MOTIVI DELLA DECISIONE
L'appello proposto dal Comune di Albenga non merita accoglimento, fatta eccezione per la parte in cui la sentenza impugnata ha annullato integralmente l'avviso di accertamento. Alla luce degli elementi acquisiti agli atti, deve essere confermata la spettanza della riduzione dell'IMU al 50% per l'anno d'imposta 2018, mentre devono essere eliminate le sanzioni irrogate, per le ragioni che seguono.
Dalla documentazione versata in atti emerge che l'immobile oggetto di imposizione versa da molti anni in condizioni di oggettiva inagibilità e inabitabilità, essendo disabitato da tempo risalente e privo degli impianti e delle dotazioni minime per renderlo utilizzabile. Tale stato è stato confermato dal verbale di sopralluogo del 12 gennaio 2023, rilasciato dall'Ente l'8 agosto 2024, documento che, pur successivo all'annualità in contestazione, attesta un degrado strutturale non riconducibile a un evento improvviso e sopravvenuto, ma manifestazione di una condizione persistente e già presente negli anni precedenti, come peraltro evidenziato dalla stessa documentazione fotografica e dalle perizie prodotte dalla contribuente.
In tale contesto, risulta corretta la valutazione del giudice di primo grado nella parte in cui ha ritenuto sussistenti i presupposti di cui all'art. 13, comma 3, lettera b) del d.l. 201/2011, dai quali deriva la riduzione dell'imposta dovuta nella misura del 50%.
Diversamente da quanto sostenuto dal Comune, non rileva la mancata presentazione di una specifica istanza formale, essendo pacifico nella giurisprudenza di legittimità che la riduzione spetti anche quando l'inagibilità risulti documentalmente nota all'Ente impositore e non sia contestata nella sua oggettività.
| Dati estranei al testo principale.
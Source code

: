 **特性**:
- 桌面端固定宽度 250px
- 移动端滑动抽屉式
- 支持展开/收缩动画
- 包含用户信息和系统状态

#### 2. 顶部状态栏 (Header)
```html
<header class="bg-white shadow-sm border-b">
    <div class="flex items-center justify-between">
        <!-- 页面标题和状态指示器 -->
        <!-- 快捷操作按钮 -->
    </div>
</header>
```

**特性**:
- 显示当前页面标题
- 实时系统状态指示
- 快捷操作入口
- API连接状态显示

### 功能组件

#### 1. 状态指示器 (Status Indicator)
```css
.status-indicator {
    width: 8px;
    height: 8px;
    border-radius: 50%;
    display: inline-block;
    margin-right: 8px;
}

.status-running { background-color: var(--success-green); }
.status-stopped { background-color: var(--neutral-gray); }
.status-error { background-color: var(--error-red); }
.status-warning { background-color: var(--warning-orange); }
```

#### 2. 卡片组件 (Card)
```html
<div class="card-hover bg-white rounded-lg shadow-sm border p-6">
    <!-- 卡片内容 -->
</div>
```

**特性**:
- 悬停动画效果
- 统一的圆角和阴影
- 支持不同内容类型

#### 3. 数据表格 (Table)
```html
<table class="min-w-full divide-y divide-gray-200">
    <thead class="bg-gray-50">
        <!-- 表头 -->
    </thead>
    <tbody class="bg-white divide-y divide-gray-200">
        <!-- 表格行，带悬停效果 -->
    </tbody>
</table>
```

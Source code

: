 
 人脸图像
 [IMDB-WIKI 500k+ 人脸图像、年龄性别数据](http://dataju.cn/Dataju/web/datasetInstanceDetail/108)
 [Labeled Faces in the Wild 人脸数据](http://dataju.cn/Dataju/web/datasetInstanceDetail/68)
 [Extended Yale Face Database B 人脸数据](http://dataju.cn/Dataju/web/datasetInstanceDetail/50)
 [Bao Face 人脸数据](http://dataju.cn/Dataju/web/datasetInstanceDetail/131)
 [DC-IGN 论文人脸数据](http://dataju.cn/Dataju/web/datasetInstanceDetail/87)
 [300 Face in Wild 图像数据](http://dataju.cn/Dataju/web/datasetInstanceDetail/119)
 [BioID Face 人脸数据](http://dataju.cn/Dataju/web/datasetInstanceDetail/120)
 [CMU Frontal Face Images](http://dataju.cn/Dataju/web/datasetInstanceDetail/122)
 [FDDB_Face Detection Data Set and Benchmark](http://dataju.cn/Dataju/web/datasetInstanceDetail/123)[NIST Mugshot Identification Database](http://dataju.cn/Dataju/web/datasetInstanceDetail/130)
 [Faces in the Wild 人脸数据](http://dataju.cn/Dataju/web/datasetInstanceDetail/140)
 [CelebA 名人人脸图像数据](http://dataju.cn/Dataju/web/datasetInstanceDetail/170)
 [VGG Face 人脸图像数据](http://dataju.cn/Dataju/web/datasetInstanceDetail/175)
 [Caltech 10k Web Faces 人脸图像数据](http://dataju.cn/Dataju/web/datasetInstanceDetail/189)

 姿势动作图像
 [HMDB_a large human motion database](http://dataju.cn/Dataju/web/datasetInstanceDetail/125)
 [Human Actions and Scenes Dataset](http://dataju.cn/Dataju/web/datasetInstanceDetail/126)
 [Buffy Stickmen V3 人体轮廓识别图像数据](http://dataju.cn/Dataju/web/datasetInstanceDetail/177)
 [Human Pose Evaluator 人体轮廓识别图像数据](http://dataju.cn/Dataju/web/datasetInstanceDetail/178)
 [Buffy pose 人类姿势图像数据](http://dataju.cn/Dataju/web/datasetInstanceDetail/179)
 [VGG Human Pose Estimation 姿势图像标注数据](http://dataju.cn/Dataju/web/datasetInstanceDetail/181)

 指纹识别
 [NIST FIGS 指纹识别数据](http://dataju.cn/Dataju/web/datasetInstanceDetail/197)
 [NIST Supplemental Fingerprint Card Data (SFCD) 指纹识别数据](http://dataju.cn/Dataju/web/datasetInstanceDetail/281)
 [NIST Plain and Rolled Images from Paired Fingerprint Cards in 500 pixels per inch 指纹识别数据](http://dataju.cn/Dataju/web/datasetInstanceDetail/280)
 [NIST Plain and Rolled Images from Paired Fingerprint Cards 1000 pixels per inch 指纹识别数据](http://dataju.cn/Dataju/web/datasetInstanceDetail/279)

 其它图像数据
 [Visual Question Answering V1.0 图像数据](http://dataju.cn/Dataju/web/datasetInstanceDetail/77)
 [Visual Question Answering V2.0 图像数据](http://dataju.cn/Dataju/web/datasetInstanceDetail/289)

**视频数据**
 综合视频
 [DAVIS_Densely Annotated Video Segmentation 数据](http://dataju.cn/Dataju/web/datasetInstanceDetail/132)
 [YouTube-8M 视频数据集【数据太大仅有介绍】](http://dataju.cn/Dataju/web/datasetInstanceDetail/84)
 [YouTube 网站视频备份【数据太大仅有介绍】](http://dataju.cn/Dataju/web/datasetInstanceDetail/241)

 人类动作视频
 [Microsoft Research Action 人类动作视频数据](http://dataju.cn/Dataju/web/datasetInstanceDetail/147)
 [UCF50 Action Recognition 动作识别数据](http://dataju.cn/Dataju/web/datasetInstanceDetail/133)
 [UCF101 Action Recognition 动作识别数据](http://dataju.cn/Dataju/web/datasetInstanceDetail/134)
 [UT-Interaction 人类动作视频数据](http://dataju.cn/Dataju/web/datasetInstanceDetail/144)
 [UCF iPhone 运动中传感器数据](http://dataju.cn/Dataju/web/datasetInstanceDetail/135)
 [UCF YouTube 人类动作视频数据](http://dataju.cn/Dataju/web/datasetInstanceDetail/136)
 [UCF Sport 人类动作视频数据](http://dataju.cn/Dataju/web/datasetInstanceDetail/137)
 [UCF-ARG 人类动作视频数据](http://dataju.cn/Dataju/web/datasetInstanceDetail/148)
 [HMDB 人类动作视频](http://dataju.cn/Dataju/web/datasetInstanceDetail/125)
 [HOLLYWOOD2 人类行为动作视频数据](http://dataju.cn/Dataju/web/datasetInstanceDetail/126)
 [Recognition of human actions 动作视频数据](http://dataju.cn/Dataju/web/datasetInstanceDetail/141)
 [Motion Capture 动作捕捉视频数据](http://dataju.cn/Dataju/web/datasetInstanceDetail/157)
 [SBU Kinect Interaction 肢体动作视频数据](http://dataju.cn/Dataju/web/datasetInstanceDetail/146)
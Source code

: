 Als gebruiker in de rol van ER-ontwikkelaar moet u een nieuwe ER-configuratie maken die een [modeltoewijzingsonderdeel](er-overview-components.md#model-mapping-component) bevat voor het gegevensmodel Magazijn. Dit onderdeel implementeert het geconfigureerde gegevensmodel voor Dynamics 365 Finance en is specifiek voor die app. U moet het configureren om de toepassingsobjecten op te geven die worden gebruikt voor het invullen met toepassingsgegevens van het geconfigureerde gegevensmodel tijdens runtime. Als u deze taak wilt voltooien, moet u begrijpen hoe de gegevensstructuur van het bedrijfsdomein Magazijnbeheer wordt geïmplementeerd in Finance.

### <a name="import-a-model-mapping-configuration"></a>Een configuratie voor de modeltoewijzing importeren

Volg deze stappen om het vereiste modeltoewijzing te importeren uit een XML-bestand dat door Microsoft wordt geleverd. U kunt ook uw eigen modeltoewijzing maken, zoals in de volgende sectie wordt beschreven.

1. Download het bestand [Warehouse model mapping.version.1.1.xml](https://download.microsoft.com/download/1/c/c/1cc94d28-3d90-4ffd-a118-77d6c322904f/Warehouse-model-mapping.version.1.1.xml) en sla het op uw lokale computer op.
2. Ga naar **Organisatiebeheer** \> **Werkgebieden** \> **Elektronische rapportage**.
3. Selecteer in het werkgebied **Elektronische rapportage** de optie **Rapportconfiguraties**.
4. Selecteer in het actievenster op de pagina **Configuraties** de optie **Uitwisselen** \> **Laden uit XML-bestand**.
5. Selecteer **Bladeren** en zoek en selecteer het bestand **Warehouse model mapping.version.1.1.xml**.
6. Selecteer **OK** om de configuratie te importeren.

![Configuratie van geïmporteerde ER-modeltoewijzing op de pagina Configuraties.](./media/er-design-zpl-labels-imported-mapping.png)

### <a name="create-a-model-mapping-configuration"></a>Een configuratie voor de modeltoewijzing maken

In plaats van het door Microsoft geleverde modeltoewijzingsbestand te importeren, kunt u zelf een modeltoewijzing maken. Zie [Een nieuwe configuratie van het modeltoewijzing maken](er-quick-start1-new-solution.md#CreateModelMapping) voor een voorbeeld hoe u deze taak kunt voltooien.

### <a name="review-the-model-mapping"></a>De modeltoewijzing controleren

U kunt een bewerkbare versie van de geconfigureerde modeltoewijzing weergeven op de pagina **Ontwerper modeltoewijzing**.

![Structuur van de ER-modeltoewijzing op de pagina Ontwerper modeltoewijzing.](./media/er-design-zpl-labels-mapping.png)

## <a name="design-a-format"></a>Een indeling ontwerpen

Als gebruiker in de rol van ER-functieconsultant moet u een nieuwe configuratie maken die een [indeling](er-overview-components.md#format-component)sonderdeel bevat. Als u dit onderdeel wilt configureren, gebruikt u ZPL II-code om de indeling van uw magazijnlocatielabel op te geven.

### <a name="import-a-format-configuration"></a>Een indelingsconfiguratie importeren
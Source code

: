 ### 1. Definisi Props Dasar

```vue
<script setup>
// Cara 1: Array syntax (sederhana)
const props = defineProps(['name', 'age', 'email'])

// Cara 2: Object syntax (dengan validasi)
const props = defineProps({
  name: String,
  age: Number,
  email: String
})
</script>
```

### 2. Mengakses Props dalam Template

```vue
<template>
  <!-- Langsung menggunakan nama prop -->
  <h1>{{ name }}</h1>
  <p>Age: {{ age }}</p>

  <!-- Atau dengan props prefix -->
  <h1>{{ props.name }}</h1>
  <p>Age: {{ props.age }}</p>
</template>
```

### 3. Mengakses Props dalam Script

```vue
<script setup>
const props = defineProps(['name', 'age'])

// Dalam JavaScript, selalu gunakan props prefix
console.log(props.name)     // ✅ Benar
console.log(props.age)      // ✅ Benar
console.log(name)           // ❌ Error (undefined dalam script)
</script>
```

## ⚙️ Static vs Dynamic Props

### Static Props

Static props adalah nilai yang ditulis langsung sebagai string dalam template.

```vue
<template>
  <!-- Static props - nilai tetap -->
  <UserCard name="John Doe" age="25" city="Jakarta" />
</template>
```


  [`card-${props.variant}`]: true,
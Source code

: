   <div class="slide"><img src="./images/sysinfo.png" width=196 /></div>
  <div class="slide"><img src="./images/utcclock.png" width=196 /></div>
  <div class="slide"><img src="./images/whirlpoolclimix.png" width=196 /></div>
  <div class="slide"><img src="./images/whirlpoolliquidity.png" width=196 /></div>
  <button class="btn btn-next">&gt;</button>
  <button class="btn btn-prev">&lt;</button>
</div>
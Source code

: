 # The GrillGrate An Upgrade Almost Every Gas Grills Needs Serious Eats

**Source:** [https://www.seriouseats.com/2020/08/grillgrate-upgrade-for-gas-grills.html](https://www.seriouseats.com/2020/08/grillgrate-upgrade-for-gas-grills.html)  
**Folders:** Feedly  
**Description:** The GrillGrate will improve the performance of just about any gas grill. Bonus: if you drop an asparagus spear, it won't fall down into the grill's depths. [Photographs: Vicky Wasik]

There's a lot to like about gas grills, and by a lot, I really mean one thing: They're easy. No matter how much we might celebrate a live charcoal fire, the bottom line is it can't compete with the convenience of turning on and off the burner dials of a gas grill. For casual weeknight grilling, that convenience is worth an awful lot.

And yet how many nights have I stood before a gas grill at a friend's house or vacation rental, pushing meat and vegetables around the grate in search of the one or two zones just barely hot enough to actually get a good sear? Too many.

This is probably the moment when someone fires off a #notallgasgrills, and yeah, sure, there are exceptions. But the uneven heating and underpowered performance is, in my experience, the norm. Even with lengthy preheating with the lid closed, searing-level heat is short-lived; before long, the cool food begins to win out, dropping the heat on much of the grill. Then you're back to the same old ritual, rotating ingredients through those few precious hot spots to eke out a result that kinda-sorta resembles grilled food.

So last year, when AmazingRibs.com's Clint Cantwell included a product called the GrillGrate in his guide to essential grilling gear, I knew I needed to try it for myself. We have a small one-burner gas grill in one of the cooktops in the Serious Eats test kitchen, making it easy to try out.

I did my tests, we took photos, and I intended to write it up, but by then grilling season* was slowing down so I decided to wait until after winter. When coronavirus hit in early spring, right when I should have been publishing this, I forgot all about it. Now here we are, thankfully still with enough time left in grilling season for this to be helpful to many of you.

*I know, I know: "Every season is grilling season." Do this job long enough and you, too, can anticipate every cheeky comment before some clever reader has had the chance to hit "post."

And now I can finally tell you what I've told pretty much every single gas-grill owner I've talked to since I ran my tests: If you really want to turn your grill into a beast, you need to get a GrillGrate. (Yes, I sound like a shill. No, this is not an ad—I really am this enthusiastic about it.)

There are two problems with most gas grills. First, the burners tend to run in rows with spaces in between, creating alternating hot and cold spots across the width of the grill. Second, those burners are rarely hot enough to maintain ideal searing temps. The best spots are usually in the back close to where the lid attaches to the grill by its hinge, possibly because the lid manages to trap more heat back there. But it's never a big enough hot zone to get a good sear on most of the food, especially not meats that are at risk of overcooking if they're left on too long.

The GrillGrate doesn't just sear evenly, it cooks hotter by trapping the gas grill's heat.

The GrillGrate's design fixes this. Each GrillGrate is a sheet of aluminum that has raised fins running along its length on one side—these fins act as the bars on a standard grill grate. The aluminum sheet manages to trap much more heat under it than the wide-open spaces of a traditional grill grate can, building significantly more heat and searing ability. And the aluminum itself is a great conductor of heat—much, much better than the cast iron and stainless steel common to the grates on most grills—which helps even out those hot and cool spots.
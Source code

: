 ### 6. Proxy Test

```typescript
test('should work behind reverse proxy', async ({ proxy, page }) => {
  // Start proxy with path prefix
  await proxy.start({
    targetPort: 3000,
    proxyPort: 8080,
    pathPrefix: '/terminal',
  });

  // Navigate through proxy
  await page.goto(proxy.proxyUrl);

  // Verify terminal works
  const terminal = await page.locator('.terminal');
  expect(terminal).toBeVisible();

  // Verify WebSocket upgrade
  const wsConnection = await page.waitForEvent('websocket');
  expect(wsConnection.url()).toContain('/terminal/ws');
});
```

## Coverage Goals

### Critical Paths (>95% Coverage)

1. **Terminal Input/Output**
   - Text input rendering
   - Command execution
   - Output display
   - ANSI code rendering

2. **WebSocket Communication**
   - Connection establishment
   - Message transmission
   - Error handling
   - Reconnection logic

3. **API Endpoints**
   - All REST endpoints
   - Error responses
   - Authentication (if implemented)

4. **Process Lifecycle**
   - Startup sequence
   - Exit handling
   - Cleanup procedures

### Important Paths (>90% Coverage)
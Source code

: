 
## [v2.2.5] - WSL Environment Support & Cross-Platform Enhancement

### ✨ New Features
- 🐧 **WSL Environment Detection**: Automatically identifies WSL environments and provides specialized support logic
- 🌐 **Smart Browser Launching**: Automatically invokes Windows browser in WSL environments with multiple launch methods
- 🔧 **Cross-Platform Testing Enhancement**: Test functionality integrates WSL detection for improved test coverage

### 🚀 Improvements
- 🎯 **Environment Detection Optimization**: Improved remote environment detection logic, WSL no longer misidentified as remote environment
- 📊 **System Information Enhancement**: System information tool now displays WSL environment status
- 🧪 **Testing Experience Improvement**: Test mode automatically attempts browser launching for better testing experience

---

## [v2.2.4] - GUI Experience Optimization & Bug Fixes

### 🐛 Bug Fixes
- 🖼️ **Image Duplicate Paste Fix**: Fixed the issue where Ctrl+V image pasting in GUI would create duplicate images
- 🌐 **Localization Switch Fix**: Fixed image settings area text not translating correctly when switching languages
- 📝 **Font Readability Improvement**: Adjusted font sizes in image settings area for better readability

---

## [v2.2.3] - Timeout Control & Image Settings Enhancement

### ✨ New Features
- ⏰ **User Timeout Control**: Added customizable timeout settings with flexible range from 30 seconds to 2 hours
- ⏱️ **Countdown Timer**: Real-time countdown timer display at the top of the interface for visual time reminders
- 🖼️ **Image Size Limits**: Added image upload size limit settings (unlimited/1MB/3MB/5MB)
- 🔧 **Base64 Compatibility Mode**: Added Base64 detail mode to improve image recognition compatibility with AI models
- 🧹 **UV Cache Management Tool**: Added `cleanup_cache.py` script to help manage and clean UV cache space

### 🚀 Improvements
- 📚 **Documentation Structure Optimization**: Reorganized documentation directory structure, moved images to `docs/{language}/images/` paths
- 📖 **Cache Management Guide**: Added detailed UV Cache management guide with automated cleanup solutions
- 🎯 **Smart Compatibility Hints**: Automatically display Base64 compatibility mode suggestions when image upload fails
Deve pertanto confermarsi la decisione impugnata nella parte in cui ha escluso l'applicazione dell'imposta in misura piena.
Non può invece essere condivisa la statuizione del giudice di primo grado nella parte in cui ha annullato integralmente l'avviso di accertamento. Il processo tributario è strutturato quale giudizio di impugnazione– merito;
pertanto, ove la pretesa risulti solo parzialmente infondata, il giudice deve rideterminarla nella misura corretta.
Ne consegue che l'avviso deve essere annullato limitatamente alla parte eccedente il 50% dell'imposta, dovendosi riconoscere come dovuta la residua quota corrispondente alla metà della base imponibile prevista dalla normativa vigente.
Quanto alle sanzioni, ne va confermata l'eliminazione. Infatti, il protratto comportamento del Comune – caratterizzato da ritardi nel rilascio degli atti richiesti e da una complessiva incertezza in ordine ai presupposti applicativi dell'agevolazione – integra una situazione di obiettiva incertezza normativa, che esclude la colpevolezza della contribuente ai sensi degli artt. 5 e 6 del d.lgs. 472/1997 e dell'art. 10 dello Statuto del contribuente.
Alla luce di quanto esposto, l'appello del Comune può essere accolto parzialmente nei limiti sopra indicati, con conferma nel resto della sentenza impugnata relativamente alla riduzione dell'imposta al 50% e alla eliminazione delle sanzioni.
La parziale soccombenza reciproca giustifica la totale compensazione delle spese del grado.
P.Q.M.
La Corte in parziale accoglimento dell'appello dichiara l'IMU dovuta nella misura del 50% e conferma nel resto l'impugnata sentenza. Spese del grado compensate.